- Born: William S. Harris
- Education: University of Minnesota
- Occupation: Human Nutrition Researcher
- Known for: Omega-3 Fatty Acid research
- Website: Profile on OmegaQuant.com

= William S. Harris =

American professor

William S. Harris, (also known as Bill Harris) PhD FAHA FASN is an American professor and researcher focusing on human nutrition.

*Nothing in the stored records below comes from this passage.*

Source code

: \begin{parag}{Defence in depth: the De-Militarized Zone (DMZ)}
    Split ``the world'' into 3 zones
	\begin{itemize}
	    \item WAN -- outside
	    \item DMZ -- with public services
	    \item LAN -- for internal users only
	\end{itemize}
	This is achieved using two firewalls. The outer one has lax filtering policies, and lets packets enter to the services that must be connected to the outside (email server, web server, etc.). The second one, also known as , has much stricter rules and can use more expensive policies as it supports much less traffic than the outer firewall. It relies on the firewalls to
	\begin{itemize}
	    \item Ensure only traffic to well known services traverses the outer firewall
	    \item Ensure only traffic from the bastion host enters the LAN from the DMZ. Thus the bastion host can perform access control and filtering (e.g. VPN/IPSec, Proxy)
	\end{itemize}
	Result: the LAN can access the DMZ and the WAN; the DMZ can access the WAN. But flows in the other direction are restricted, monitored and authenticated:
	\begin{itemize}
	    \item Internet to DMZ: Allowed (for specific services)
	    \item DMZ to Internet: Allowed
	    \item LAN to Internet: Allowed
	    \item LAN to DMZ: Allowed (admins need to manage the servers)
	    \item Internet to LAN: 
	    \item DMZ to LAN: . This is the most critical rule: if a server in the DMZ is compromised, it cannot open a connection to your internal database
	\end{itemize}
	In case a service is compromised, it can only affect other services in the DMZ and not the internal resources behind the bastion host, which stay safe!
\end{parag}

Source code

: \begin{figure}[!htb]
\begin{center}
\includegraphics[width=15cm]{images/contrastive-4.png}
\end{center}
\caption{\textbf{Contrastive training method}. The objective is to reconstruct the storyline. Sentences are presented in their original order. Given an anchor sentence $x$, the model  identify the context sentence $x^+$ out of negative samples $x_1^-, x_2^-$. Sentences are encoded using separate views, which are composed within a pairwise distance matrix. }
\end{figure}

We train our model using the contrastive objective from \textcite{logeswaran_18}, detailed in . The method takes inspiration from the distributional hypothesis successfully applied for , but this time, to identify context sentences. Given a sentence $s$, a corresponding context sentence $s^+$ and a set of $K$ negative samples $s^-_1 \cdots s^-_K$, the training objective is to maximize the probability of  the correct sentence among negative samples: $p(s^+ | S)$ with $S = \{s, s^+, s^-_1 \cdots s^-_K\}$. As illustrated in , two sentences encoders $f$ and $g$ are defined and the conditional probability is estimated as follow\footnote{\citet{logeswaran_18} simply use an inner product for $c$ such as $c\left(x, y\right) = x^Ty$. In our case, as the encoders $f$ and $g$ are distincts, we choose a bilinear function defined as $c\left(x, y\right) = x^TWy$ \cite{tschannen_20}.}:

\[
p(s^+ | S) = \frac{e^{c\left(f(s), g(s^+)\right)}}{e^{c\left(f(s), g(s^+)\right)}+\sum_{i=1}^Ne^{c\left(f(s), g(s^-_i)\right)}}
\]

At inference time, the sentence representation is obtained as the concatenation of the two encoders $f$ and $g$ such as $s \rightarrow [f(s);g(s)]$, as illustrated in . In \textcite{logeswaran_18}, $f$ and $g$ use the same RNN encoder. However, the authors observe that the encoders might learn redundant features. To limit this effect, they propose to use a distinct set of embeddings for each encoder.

His work has focused on the role of omega-3 fatty acids as they relate to cardiovascular disease and neuropsychiatric disease.

==Education and academic career==
A 1971 graduate of Hanover College where he majored in chemistry, Harris completed a PhD in Nutrition and Food Science from the University of Minnesota in 1978. He was a Professor of Medicine at the University of Missouri-Kansas City, where he was the Daniel J. Lauer/Missouri Chair in Lipid Metabolism until 2006. He co-directed the Lipid and Diabetes Research Center at the Mid America Heart Institute of Saint Luke's Hospital of Kansas City. In 2006, he joined faculty at the University of South Dakota Sanford School of Medicine, where he directed the Cardiovascular Health Research Center at the Sanford Research Center.

==Industry career==
Harris founded OmegaQuant in 2009 to develop the RBC omega-3 index as a research assay. This assay was later acquired by the Health Diagnostic Laboratory.

==Research==
His work focused on the role of lipid and lipoprotein metabolism in human disease, specifically, the development of an RBC omega-3 index. In 2009, he chaired an American Heart Association science advisory on Omega-6 fatty acids and cardiovascular disease. He has authored over 300 manuscripts in peer-reviewed literature.

==Honors and awards==
Harris is a Fellow of the American Heart Association and a Fellow of the American Society for Nutrition.